KurumaIt’s said most of the worlds powerful wizards, enlightened priests, and heroic warriors died in that final battle, that it will take eons to produce such men again.  At any rate, the rebels won the day, somehow defeating the empress, though the details of the method are lost in time and legend.  This great rebellion was only the beginning of the Age of Blood

Despite the best of intentions, the rebellion began an age of death and wickedness far more vile than anything that had happened under the old empire.  It was but the first 35 years of nearly 250 years of war, bloodshed and instability.  In some legends the age of blood was the result of one final curse the empress made before she was defeated.  With the old imperial government no more, and its old orders shattered, the four regions of T’ien Ming each broke into separate nations, and underwent a period of great hardship.

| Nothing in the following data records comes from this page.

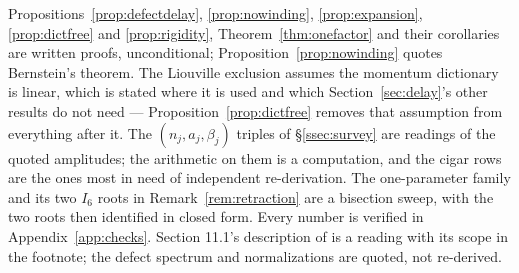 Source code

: \begin{remark}\label{rem:delaystatus}
Propositions~\ref{prop:defectdelay}, \ref{prop:nowinding}, \ref{prop:expansion},
\ref{prop:dictfree} and \ref{prop:rigidity}, Theorem~\ref{thm:onefactor} and
their corollaries are written proofs, unconditional;
Proposition~\ref{prop:nowinding} quotes Bernstein's theorem. The Liouville
exclusion assumes the momentum dictionary is linear, which is stated where it is
used and which Section~\ref{sec:delay}'s other results do not need ---
Proposition~\ref{prop:dictfree} removes that assumption from everything after it.
The $(n_j,a_j,\beta_j)$ triples of \S\ref{ssec:survey} are readings of the quoted
amplitudes; the arithmetic on them is a computation, and the cigar rows are the
ones most in need of independent re-derivation. The one-parameter family and its
two $I_6$ roots in Remark~\ref{rem:retraction} are a bisection sweep, with the two
roots then identified in closed form. Every number
is verified in Appendix~\ref{app:checks}. Section 11.1's description of
\cite{OWL} is a reading with its scope in the footnote; the defect spectrum and
normalizations are quoted, not re-derived.
\end{remark}
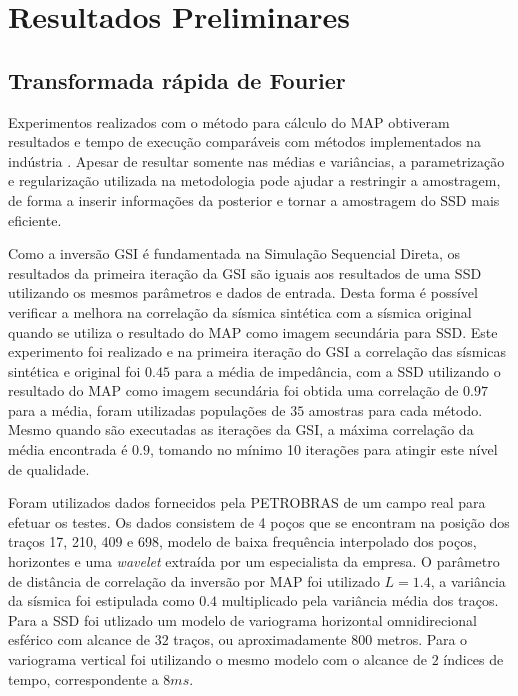 \section{Resultados Preliminares}

\subsection{Transformada rápida de Fourier}

Experimentos realizados com o método para cálculo do MAP obtiveram resultados e
tempo de execução comparáveis com métodos implementados na indústria
\citep{leandroGRSL}. Apesar de resultar somente nas médias e variâncias, a
parametrização e regularização utilizada na metodologia pode ajudar a restringir
a amostragem, de forma a inserir informações da posterior e tornar a amostragem
do SSD mais eficiente.


Como a inversão GSI é fundamentada na Simulação Sequencial Direta, os resultados
da primeira iteração da GSI são iguais aos resultados de uma SSD utilizando os
mesmos parâmetros e dados de entrada. Desta forma é possível verificar a melhora
na correlação da sísmica sintética com a sísmica original quando se utiliza o
resultado do MAP como imagem secundária para SSD. Este experimento foi realizado
e na primeira iteração do GSI a correlação das sísmicas sintética e original foi
$0.45$ para a média de impedância, com a SSD utilizando o resultado do MAP como
imagem secundária foi obtida uma correlação de $0.97$ para a média, foram
utilizadas populações de $35$ amostras para cada método. Mesmo quando são
executadas as iterações da GSI, a máxima correlação da média encontrada é $0.9$,
tomando no mínimo 10 iterações para atingir este nível de qualidade.

Foram utilizados dados fornecidos pela PETROBRAS de um campo real para efetuar
os testes. Os dados consistem de 4 poços que se encontram na posição dos traços
17, 210, 409 e 698, modelo de baixa frequência interpolado dos poços, horizontes
e uma \textit{wavelet} extraída por um especialista da empresa. O parâmetro de
distância de correlação da inversão por MAP foi utilizado $L=1.4$, a variância da sísmica
foi estipulada como $0.4$ multiplicado pela variância média dos traços.
Para a SSD foi utlizado um modelo de variograma horizontal omnidirecional
esférico com alcance de $32$ traços, ou aproximadamente $800$ metros. Para o
variograma vertical foi utilizando o mesmo modelo com o alcance de $2$ índices
de tempo, correspondente a $8ms$.

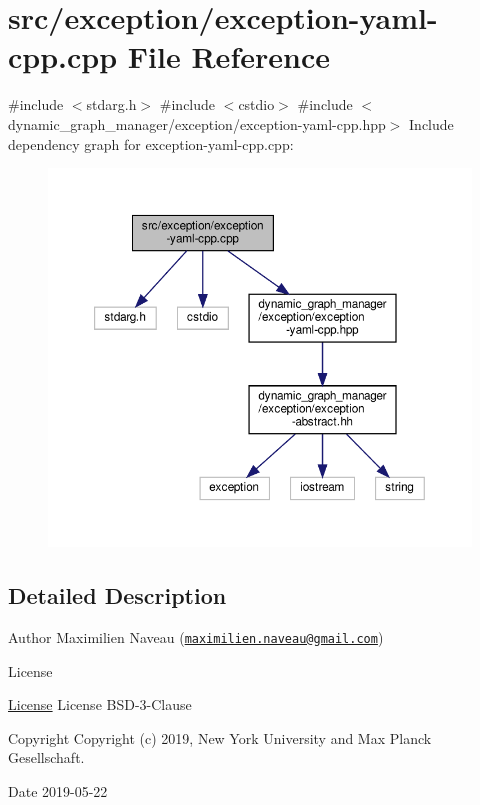 \hypertarget{exception-yaml-cpp_8cpp}{}\section{src/exception/exception-\/yaml-\/cpp.cpp File Reference}
\label{exception-yaml-cpp_8cpp}
{\ttfamily \#include $<$stdarg.\+h$>$}\newline
{\ttfamily \#include $<$cstdio$>$}\newline
{\ttfamily \#include $<$dynamic\+\_\+graph\+\_\+manager/exception/exception-\/yaml-\/cpp.\+hpp$>$}\newline
Include dependency graph for exception-\/yaml-\/cpp.cpp\+:
\nopagebreak
\begin{figure}[H]
\begin{center}
\leavevmode
\includegraphics[width=350pt]{exception-yaml-cpp_8cpp__incl}
\end{center}
\end{figure}


\subsection{Detailed Description}
\begin{DoxyAuthor}{Author}
Maximilien Naveau (\href{mailto:maximilien.naveau@gmail.com}{\tt maximilien.\+naveau@gmail.\+com}) 
\end{DoxyAuthor}
\begin{DoxyRefDesc}{License}
\item[\hyperlink{license__license000051}{License}]License B\+S\+D-\/3-\/\+Clause \end{DoxyRefDesc}
\begin{DoxyCopyright}{Copyright}
Copyright (c) 2019, New York University and Max Planck Gesellschaft. 
\end{DoxyCopyright}
\begin{DoxyDate}{Date}
2019-\/05-\/22 
\end{DoxyDate}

Within four years of the Shu-Ha rebellion, T’ien Ming’s north western region degenerated into a battlefield.  Dozens of ambitious Daimyo and their small armies where left with no imperial order, and a free for all power grab ensued. After several decades the land became so ravaged by war that the conflict burned itself out.  Still, grudges smoldered on, and though the pace of conflict slowed, the region remained warlike.  It was a place where every ruler coveted his neighbors land and saw no wrong in taking it.  This Region was constantly divided into more than a dozen warring fiefdoms during the entire age of Blood.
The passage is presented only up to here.